### Records provided
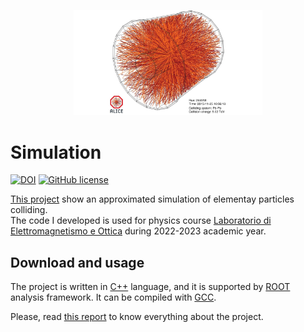 <p align="center">
    <img src="./alice.png"
        width="60%">
</p>

# Simulation

[![DOI](https://zenodo.org/badge/DOI/10.5281/zenodo.7554296.svg)](https://doi.org/10.5281/zenodo.7554296) [![GitHub 
license](https://img.shields.io/github/license/simop07/simulation_collisions)](https://github.com/simop07/simulation_collisions/blob/main/LICENSE)

[This project](#simulation) show an approximated simulation of elementay particles colliding.\
The code I developed is used for physics course [Laboratorio di Elettromagnetismo e 
Ottica](https://www.unibo.it/it/didattica/insegnamenti/insegnamento/2022/434322) during 2022-2023 academic year.

## Download and usage

The project is written in [C++](https://isocpp.org/) language, and it is supported by 
[ROOT](https://root.cern.ch/) analysis framework. It can be compiled with [GCC](https://gcc.gnu.org/).

Please, read [this report](https://github.com/simop07/simulation_collisions/blob/main/PASQUINI_SIMONE_RELAZIONE_ROOT_2023.pdf) to know everything about the project.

### Try it
An exact copy of the listing is needed, minus its pictures.

### Result for this exercise
 <p align="center">
    <img src="./alice.png"
        width="60%">
</p>

# Simulation

[![DOI](https://zenodo.org/badge/DOI/10.5281/zenodo.7554296.svg)](https://doi.org/10.5281/zenodo.7554296) [![GitHub 
license](https://img.shields.io/github/license/simop07/simulation_collisions)](https://github.com/simop07/simulation_collisions/blob/main/LICENSE)

[This project](#simulation) show an approximated simulation of elementay particles colliding.\
The code I developed is used for physics course [Laboratorio di Elettromagnetismo e 
Ottica](https://www.unibo.it/it/didattica/insegnamenti/insegnamento/2022/434322) during 2022-2023 academic year.

## Download and usage

The project is written in [C++](https://isocpp.org/) language, and it is supported by 
[ROOT](https://root.cern.ch/) analysis framework. It can be compiled with [GCC](https://gcc.gnu.org/).

Please, read [this report](https://github.com/simop07/simulation_collisions/blob/main/PASQUINI_SIMONE_RELAZIONE_ROOT_2023.pdf) to know everything about the project.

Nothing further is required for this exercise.